Grandma India acts as Melba’s steely backbone during her struggle to integrate Central High School. Every time Melba considers abandoning the struggle, Grandma India encourages her to persist. Grandma India fortifies Melba with faith and stubbornness, and it is Grandma India who tells Melba that God’s warriors don’t cry. This is the first introduction that Melba has to the idea that in order to successfully integrate into the school, she will need to become more than a regular teenager. Because Grandma India is deeply religious, she is able to provide Melba with a sense of purpose. She reminds Melba that she is a child of God and that the opinion of her fellow teenagers doesn’t matter as long as God loves her. Grandma India always assures Melba that God approves of what she is doing.

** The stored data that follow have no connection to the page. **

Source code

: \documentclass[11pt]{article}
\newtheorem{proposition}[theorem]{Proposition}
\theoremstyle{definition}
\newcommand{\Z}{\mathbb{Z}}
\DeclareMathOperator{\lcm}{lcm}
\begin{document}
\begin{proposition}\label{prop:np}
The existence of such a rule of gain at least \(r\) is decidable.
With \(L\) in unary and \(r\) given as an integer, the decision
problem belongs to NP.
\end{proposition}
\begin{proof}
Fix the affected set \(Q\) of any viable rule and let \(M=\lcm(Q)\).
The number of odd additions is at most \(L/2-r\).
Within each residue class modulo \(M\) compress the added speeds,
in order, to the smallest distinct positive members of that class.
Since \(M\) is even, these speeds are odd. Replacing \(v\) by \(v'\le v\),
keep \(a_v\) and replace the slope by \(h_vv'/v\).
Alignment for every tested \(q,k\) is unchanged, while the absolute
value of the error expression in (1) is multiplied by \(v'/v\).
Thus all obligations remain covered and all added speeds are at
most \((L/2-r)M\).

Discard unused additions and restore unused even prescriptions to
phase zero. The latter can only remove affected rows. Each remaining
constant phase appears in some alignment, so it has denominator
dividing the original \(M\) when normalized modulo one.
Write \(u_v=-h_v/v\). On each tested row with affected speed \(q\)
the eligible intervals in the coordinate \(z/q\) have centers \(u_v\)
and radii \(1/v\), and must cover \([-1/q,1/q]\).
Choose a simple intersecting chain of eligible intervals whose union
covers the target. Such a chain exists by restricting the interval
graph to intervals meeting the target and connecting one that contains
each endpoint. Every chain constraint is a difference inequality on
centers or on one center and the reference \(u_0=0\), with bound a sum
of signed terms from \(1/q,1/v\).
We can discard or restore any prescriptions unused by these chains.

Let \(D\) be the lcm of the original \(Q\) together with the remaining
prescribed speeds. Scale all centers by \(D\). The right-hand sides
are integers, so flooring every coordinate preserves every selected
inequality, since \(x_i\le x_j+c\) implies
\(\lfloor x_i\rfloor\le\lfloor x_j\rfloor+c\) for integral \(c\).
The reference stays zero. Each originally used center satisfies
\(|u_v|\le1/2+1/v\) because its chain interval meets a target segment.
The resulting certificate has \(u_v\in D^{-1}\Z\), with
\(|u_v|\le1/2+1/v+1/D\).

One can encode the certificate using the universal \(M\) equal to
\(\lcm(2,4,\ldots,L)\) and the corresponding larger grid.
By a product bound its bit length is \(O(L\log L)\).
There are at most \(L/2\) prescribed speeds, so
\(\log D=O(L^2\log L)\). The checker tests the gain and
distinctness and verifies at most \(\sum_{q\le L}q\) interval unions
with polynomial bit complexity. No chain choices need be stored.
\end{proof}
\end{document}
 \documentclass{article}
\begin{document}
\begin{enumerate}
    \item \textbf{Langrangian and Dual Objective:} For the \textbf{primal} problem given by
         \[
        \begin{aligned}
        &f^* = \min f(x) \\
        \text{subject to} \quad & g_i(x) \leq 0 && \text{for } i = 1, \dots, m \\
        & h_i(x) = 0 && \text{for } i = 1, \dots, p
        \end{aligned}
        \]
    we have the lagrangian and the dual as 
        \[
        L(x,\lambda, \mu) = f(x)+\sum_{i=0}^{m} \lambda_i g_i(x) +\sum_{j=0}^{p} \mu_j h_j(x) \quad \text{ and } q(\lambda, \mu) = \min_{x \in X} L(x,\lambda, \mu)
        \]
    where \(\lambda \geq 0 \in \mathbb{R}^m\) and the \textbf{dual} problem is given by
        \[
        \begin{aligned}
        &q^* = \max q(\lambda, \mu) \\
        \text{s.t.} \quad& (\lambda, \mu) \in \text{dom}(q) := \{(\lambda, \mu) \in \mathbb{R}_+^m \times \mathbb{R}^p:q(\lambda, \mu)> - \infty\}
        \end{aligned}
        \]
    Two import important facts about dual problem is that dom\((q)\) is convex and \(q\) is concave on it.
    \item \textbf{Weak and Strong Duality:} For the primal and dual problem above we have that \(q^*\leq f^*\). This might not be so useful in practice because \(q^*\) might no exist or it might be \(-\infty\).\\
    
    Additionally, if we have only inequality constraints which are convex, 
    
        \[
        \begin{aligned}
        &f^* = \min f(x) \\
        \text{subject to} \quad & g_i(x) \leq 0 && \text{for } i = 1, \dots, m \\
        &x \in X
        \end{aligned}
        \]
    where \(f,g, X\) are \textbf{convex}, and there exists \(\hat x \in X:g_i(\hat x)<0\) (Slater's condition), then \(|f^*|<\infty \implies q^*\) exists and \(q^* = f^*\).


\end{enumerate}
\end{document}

Grandma India repeatedly shows Melba that she is not afraid to stand up to white people when they are doing something wrong. She also shows Melba that there are peaceful, respectful ways of standing up to the white people. Melba is thus able to avoid the provocations of Andy and his friend and avoid the temptation to fight back. When Grandma India dies during what would have been Melba’s second year at Central (had Faubus not shut down the schools), it is as though Melba has lost her will to fight. Melba moves to California to live in a more accepting community. Grandma India is the living embodiment of Melba’s strength; when she dies, Melba has to learn how to find that strength inside herself.